- **TASK ITEM**
Some of the lines below need repeating. Reproduce exactly those between the lines holding "- [x] 椎名亮太郎（高一）学生会会计" and "- 八桥千鹤 | 到达学生办公室", inclusive.

- **Records from a dataset**
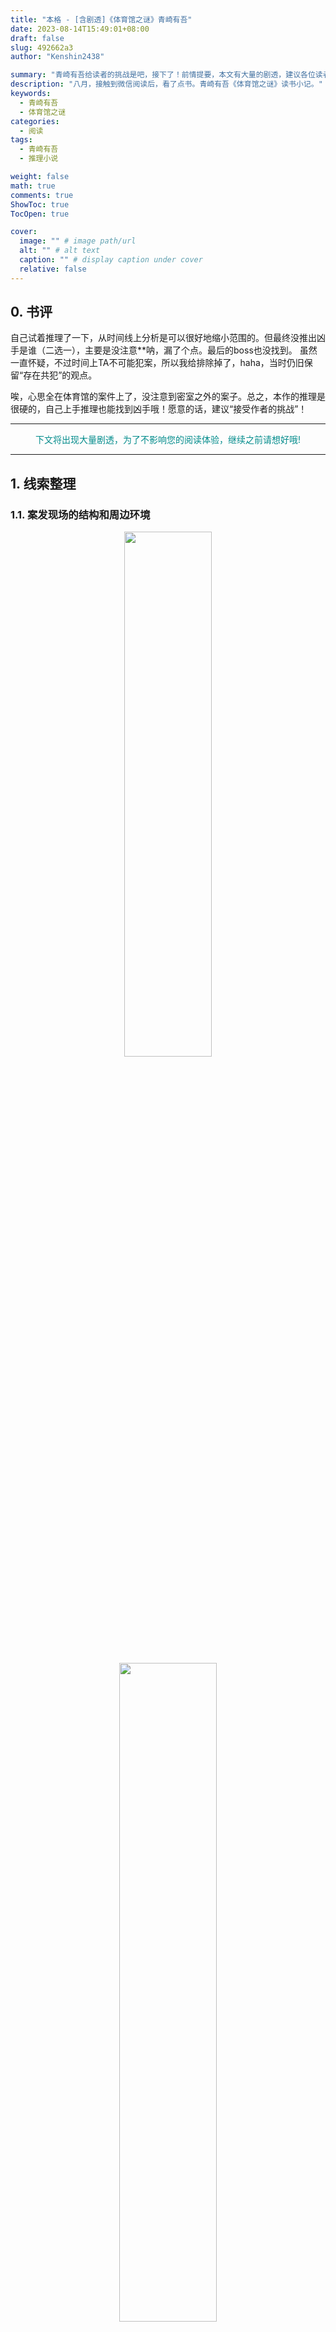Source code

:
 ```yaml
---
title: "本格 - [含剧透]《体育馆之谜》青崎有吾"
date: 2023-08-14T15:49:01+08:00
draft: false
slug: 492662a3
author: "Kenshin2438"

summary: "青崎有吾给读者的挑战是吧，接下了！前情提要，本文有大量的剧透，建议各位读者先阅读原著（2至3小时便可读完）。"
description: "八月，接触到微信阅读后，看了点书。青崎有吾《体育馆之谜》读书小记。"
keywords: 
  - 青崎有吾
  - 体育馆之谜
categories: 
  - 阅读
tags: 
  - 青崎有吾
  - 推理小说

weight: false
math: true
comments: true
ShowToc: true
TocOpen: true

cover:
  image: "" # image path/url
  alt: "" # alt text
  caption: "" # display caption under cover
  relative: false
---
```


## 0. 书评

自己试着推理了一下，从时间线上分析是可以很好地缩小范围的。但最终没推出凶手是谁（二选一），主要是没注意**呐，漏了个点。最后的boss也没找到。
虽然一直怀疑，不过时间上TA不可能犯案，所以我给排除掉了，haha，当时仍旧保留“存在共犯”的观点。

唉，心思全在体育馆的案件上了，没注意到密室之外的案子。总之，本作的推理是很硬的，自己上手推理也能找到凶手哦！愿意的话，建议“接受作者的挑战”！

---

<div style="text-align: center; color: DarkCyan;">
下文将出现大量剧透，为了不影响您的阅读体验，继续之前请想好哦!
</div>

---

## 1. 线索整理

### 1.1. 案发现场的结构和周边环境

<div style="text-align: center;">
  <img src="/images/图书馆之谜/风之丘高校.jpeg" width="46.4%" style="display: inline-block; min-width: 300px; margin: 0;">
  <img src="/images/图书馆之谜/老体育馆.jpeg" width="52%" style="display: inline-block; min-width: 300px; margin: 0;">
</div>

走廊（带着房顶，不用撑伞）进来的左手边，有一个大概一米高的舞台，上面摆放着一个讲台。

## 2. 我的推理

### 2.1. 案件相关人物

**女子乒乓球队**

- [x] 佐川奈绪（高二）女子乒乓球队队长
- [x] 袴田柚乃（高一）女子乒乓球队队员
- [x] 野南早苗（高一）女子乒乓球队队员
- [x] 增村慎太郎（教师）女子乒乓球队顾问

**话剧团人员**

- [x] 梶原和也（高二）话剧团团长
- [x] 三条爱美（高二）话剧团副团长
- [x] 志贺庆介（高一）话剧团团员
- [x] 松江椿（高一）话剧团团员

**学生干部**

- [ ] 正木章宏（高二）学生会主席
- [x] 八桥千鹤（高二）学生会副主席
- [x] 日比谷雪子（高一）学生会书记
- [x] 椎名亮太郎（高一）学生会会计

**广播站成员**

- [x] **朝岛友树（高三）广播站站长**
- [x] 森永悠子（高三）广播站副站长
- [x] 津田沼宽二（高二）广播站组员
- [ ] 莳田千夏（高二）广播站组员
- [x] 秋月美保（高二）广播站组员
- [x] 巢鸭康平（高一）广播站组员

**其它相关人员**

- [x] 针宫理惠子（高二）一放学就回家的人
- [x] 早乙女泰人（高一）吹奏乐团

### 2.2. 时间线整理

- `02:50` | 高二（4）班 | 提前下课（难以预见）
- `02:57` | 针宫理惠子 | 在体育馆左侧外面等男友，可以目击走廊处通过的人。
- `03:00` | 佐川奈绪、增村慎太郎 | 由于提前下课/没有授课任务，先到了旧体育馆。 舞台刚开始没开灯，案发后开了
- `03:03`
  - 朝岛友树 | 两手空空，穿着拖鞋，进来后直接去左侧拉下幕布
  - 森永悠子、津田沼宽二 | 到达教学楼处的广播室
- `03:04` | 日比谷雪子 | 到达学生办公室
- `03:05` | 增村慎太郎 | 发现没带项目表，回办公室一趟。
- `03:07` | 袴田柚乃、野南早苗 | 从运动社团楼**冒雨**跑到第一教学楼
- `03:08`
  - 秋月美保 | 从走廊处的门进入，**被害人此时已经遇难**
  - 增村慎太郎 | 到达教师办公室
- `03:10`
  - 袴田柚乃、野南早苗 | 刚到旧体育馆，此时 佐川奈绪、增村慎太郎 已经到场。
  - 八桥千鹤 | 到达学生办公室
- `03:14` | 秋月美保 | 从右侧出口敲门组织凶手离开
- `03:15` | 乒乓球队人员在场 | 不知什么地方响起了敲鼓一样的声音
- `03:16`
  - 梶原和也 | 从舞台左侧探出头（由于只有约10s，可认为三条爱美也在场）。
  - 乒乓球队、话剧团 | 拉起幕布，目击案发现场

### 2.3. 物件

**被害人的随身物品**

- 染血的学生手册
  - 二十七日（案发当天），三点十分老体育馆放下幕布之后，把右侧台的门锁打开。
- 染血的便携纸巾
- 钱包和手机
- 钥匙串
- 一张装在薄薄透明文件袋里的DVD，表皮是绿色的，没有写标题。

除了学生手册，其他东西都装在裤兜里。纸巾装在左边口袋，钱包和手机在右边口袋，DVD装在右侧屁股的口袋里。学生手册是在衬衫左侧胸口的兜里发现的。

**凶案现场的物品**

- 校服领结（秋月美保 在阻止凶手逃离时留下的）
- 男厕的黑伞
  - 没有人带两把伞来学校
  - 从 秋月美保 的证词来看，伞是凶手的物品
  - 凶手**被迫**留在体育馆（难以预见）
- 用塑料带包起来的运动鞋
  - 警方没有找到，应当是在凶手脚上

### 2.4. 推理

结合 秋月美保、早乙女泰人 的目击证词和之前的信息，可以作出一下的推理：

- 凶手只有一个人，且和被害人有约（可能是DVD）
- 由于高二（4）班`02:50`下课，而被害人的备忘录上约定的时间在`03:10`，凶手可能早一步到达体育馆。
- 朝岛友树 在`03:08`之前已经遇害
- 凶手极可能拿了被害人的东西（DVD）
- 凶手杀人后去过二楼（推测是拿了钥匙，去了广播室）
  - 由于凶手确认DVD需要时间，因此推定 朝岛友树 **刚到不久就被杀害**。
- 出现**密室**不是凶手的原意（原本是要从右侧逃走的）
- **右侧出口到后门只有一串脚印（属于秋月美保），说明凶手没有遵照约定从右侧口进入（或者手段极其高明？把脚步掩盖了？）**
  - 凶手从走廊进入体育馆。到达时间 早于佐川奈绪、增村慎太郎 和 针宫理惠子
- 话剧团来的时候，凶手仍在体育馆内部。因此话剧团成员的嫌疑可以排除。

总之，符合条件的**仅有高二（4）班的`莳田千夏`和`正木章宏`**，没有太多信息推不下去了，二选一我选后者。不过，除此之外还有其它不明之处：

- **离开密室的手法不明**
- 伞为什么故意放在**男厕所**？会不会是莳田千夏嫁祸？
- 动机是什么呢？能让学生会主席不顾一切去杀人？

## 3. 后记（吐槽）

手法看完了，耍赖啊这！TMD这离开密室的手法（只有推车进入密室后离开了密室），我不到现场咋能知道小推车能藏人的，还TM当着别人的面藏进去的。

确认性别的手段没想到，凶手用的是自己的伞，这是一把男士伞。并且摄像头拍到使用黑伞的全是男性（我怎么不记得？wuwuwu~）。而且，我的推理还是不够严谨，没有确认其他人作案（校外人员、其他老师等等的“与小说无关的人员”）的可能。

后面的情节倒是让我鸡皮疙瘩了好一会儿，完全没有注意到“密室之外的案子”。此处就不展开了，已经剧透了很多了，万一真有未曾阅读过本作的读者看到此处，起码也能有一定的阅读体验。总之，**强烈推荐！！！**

- **ANSWER TO THIS PROBLEM**
- [x] 椎名亮太郎（高一）学生会会计

**广播站成员**

- [x] **朝岛友树（高三）广播站站长**
- [x] 森永悠子（高三）广播站副站长
- [x] 津田沼宽二（高二）广播站组员
- [ ] 莳田千夏（高二）广播站组员
- [x] 秋月美保（高二）广播站组员
- [x] 巢鸭康平（高一）广播站组员

**其它相关人员**

- [x] 针宫理惠子（高二）一放学就回家的人
- [x] 早乙女泰人（高一）吹奏乐团

### 2.2. 时间线整理

- `02:50` | 高二（4）班 | 提前下课（难以预见）
- `02:57` | 针宫理惠子 | 在体育馆左侧外面等男友，可以目击走廊处通过的人。
- `03:00` | 佐川奈绪、增村慎太郎 | 由于提前下课/没有授课任务，先到了旧体育馆。 舞台刚开始没开灯，案发后开了
- `03:03`
  - 朝岛友树 | 两手空空，穿着拖鞋，进来后直接去左侧拉下幕布
  - 森永悠子、津田沼宽二 | 到达教学楼处的广播室
- `03:04` | 日比谷雪子 | 到达学生办公室
- `03:05` | 增村慎太郎 | 发现没带项目表，回办公室一趟。
- `03:07` | 袴田柚乃、野南早苗 | 从运动社团楼**冒雨**跑到第一教学楼
- `03:08`
  - 秋月美保 | 从走廊处的门进入，**被害人此时已经遇难**
  - 增村慎太郎 | 到达教师办公室
- `03:10`
  - 袴田柚乃、野南早苗 | 刚到旧体育馆，此时 佐川奈绪、增村慎太郎 已经到场。
  - 八桥千鹤 | 到达学生办公室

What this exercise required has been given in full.